Boys Ankur, Syed, and David sit at equal distances on the circumference.
- Let the vertices of the equilateral triangle on the circle be \( A \), \( S \), and \( D \).
- The center \( O \) is the centroid of the equilateral triangle.
- Let the side of the equilateral triangle be \( 2a \).
The centroid divides the median in ratio \( 2:1 \), so: \[ OA : AP = 2:1 \] where \( OA \) is the radius and \( AP \) is one-third of the median.

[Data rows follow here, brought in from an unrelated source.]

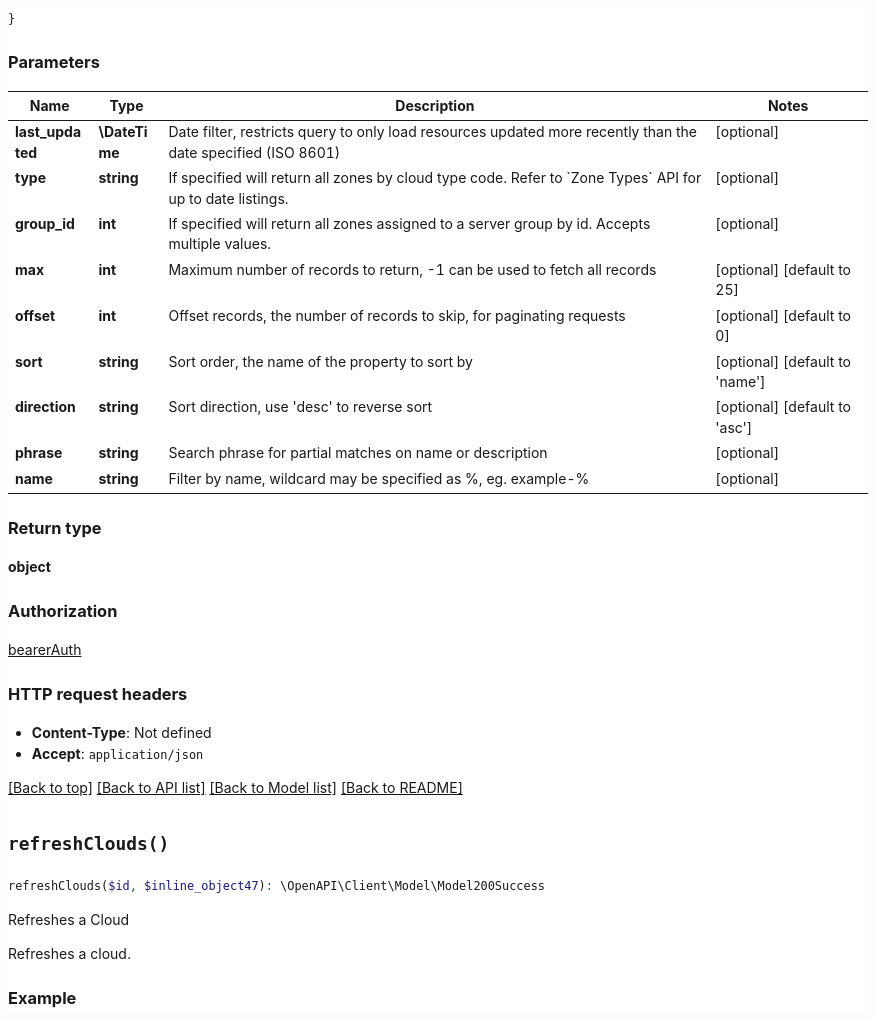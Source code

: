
 ```php
}
```

### Parameters

Name | Type | Description  | Notes
------------- | ------------- | ------------- | -------------
 **last_updated** | **\DateTime**| Date filter, restricts query to only load resources updated more recently than the date specified (ISO 8601) | [optional]
 **type** | **string**| If specified will return all zones by cloud type code. Refer to &#x60;Zone Types&#x60; API for up to date listings. | [optional]
 **group_id** | **int**| If specified will return all zones assigned to a server group by id. Accepts multiple values. | [optional]
 **max** | **int**| Maximum number of records to return, -1 can be used to fetch all records | [optional] [default to 25]
 **offset** | **int**| Offset records, the number of records to skip, for paginating requests | [optional] [default to 0]
 **sort** | **string**| Sort order, the name of the property to sort by | [optional] [default to &#39;name&#39;]
 **direction** | **string**| Sort direction, use &#39;desc&#39; to reverse sort | [optional] [default to &#39;asc&#39;]
 **phrase** | **string**| Search phrase for partial matches on name or description | [optional]
 **name** | **string**| Filter by name, wildcard may be specified as %, eg. example-% | [optional]

### Return type

**object**

### Authorization

[bearerAuth](../../README.md#bearerAuth)

### HTTP request headers

- **Content-Type**: Not defined
- **Accept**: `application/json`

[[Back to top]](#) [[Back to API list]](../../README.md#endpoints)
[[Back to Model list]](../../README.md#models)
[[Back to README]](../../README.md)

## `refreshClouds()`

```php
refreshClouds($id, $inline_object47): \OpenAPI\Client\Model\Model200Success
```

Refreshes a Cloud

Refreshes a cloud.

### Example
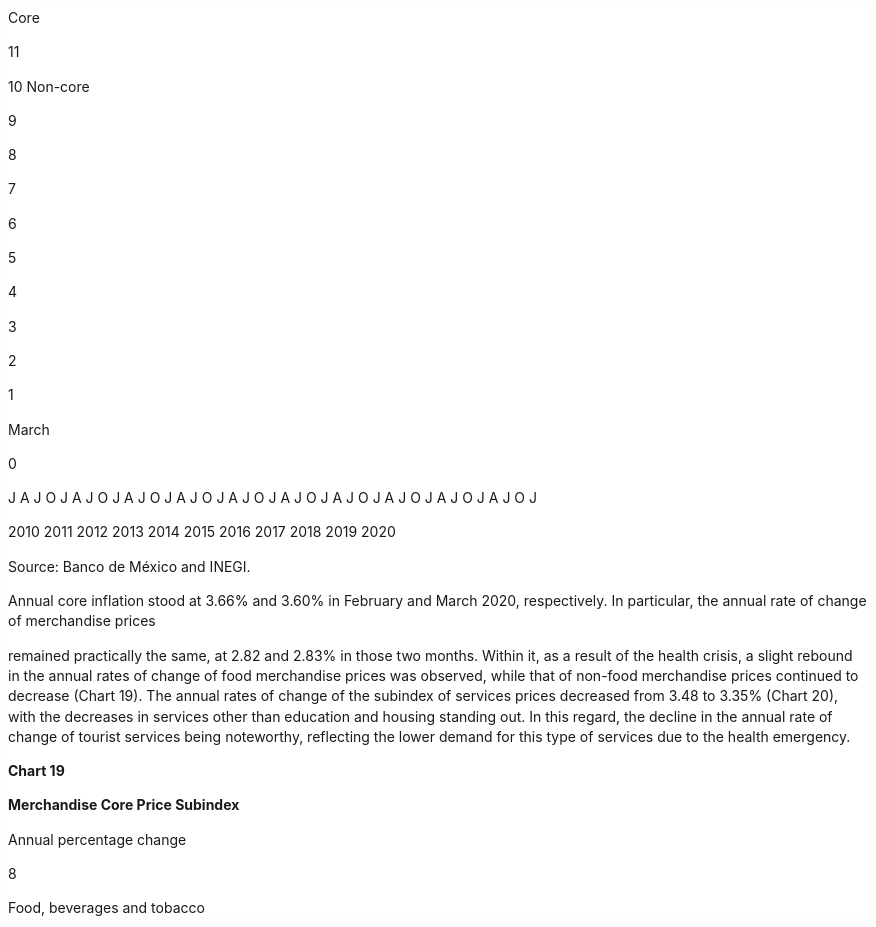Core

11

10 Non-core

9

8

7

6

5

4

3

2

1

March

0

J A J O J A J O J A J O J A J O J A J O J A J O J A J O J A J O J A J O J A J O J

2010 2011 2012 2013 2014 2015 2016 2017 2018 2019 2020

Source: Banco de México and INEGI.

Annual core inflation stood at 3.66% and 3.60% in
February and March 2020, respectively. In particular,
the annual rate of change of merchandise prices


remained practically the same, at 2.82 and 2.83% in
those two months. Within it, as a result of the health
crisis, a slight rebound in the annual rates of change
of food merchandise prices was observed, while that
of non-food merchandise prices continued to
decrease (Chart 19). The annual rates of change of
the subindex of services prices decreased from 3.48
to 3.35% (Chart 20), with the decreases in services
other than education and housing standing out. In
this regard, the decline in the annual rate of change
of tourist services being noteworthy, reflecting the
lower demand for this type of services due to the
health emergency.

**Chart 19**

**Merchandise Core Price Subindex**

Annual percentage change

8

Food, beverages and tobacco
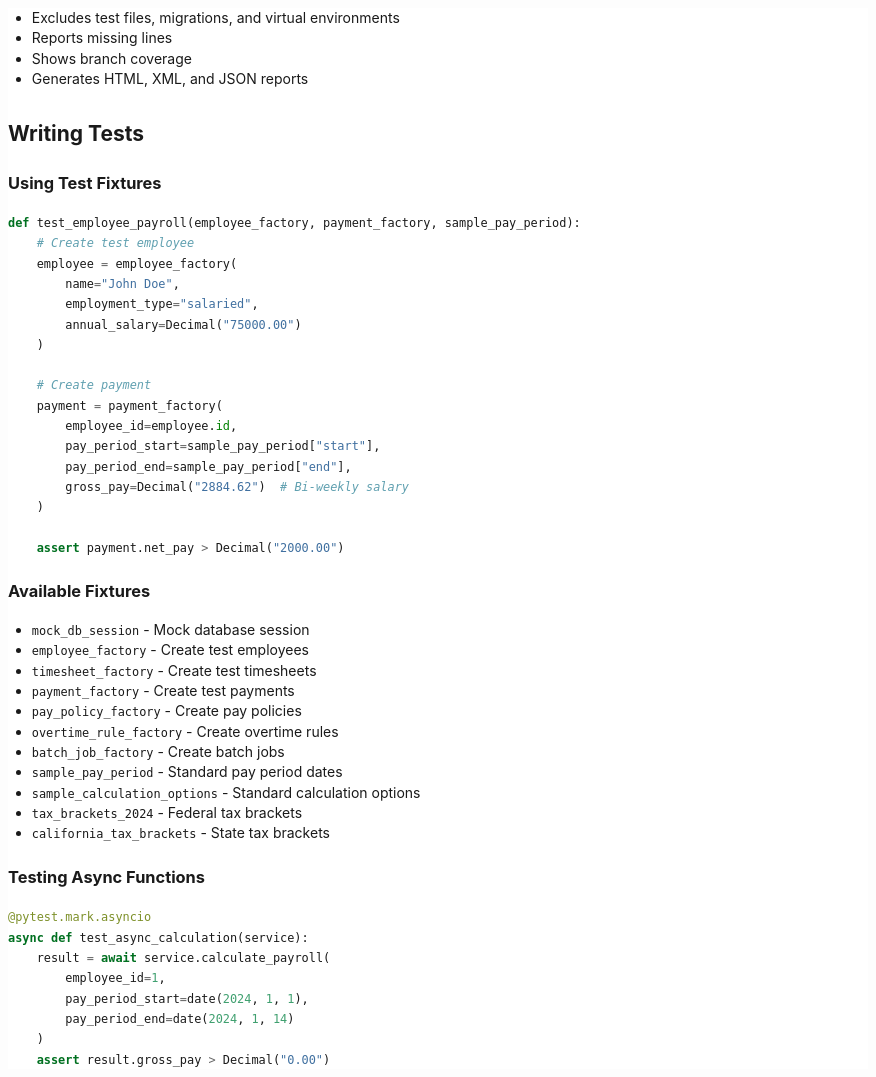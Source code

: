- Excludes test files, migrations, and virtual environments
- Reports missing lines
- Shows branch coverage
- Generates HTML, XML, and JSON reports

## Writing Tests

### Using Test Fixtures

```python
def test_employee_payroll(employee_factory, payment_factory, sample_pay_period):
    # Create test employee
    employee = employee_factory(
        name="John Doe",
        employment_type="salaried",
        annual_salary=Decimal("75000.00")
    )
    
    # Create payment
    payment = payment_factory(
        employee_id=employee.id,
        pay_period_start=sample_pay_period["start"],
        pay_period_end=sample_pay_period["end"],
        gross_pay=Decimal("2884.62")  # Bi-weekly salary
    )
    
    assert payment.net_pay > Decimal("2000.00")
```

### Available Fixtures

- `mock_db_session` - Mock database session
- `employee_factory` - Create test employees
- `timesheet_factory` - Create test timesheets
- `payment_factory` - Create test payments
- `pay_policy_factory` - Create pay policies
- `overtime_rule_factory` - Create overtime rules
- `batch_job_factory` - Create batch jobs
- `sample_pay_period` - Standard pay period dates
- `sample_calculation_options` - Standard calculation options
- `tax_brackets_2024` - Federal tax brackets
- `california_tax_brackets` - State tax brackets

### Testing Async Functions

```python
@pytest.mark.asyncio
async def test_async_calculation(service):
    result = await service.calculate_payroll(
        employee_id=1,
        pay_period_start=date(2024, 1, 1),
        pay_period_end=date(2024, 1, 14)
    )
    assert result.gross_pay > Decimal("0.00")
```
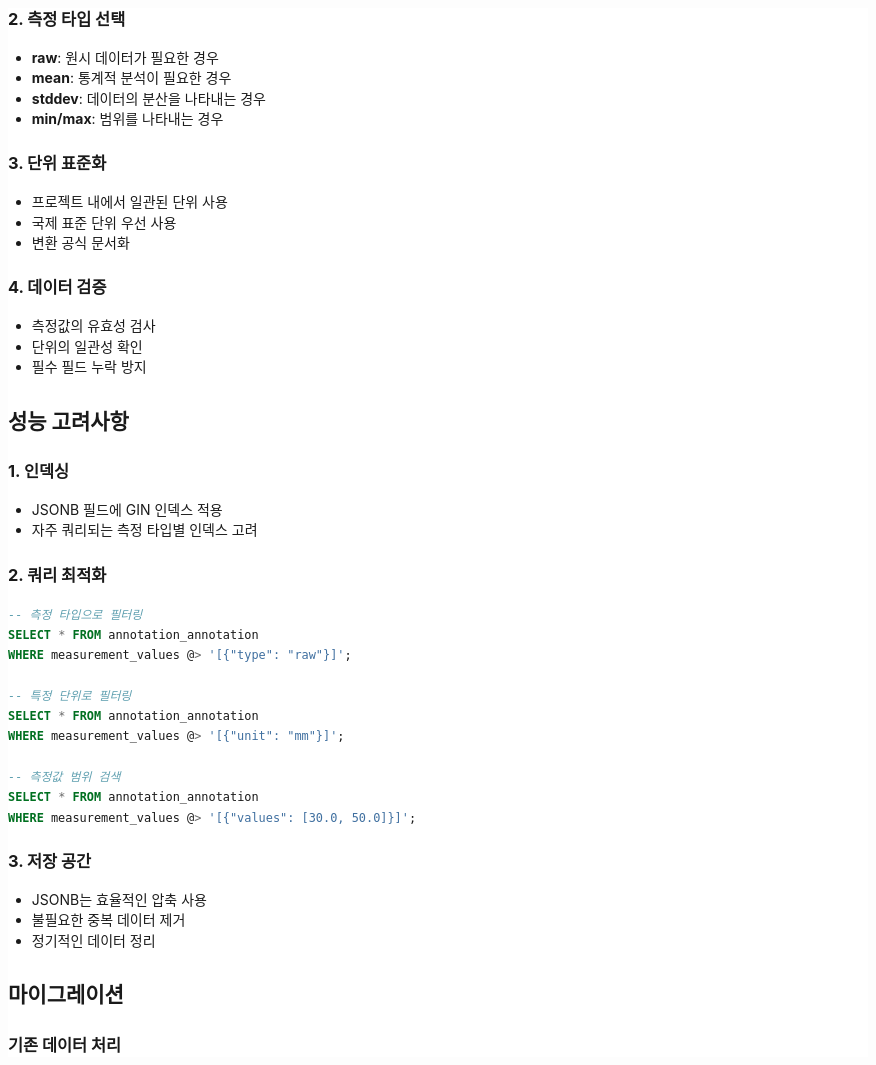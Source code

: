 ### 2. 측정 타입 선택

- **raw**: 원시 데이터가 필요한 경우
- **mean**: 통계적 분석이 필요한 경우
- **stddev**: 데이터의 분산을 나타내는 경우
- **min/max**: 범위를 나타내는 경우

### 3. 단위 표준화

- 프로젝트 내에서 일관된 단위 사용
- 국제 표준 단위 우선 사용
- 변환 공식 문서화

### 4. 데이터 검증

- 측정값의 유효성 검사
- 단위의 일관성 확인
- 필수 필드 누락 방지

## 성능 고려사항

### 1. 인덱싱

- JSONB 필드에 GIN 인덱스 적용
- 자주 쿼리되는 측정 타입별 인덱스 고려

### 2. 쿼리 최적화

```sql
-- 측정 타입으로 필터링
SELECT * FROM annotation_annotation 
WHERE measurement_values @> '[{"type": "raw"}]';

-- 특정 단위로 필터링
SELECT * FROM annotation_annotation 
WHERE measurement_values @> '[{"unit": "mm"}]';

-- 측정값 범위 검색
SELECT * FROM annotation_annotation 
WHERE measurement_values @> '[{"values": [30.0, 50.0]}]';
```

### 3. 저장 공간

- JSONB는 효율적인 압축 사용
- 불필요한 중복 데이터 제거
- 정기적인 데이터 정리

## 마이그레이션

### 기존 데이터 처리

The distance from the center to a side (the centroid to side) is: \[ OP = \frac{1}{3} \times \text{median} \]
Therefore, \[ OA = 2 \times OP \] \[ 20 = 2x \implies x = 10\,\text{m} \] Height of \(\triangle ASP\) \[20+10=30\,m\]
Using Pythagoras Theorem
In \(\triangle ASP \): \[ \begin{aligned} (2a)^2 &= a^2 + (30)^2\\ 4a^2 &= a^2 + 900\\ 4a^2 - a^2 &= 900\\ 3a^2 &= 800\\ a^2 &= \frac{900}{3}\\ a &= \sqrt{300} \\&= 10\sqrt{3} \\&\approx 17.32\,\text{m}\\ 2a &= 2 \times 17.32 \\&\approx 34.64\,\text{m} \end{aligned} \]
Length of String
Each side of the equilateral triangle is the length of string between each pair: \[ \text{Length of each string} = 2a \approx 34.64\,\text{m} \]
Therefore, the length of the string of each telephone is: \[ \boxed{34.64\,\text{m}} \]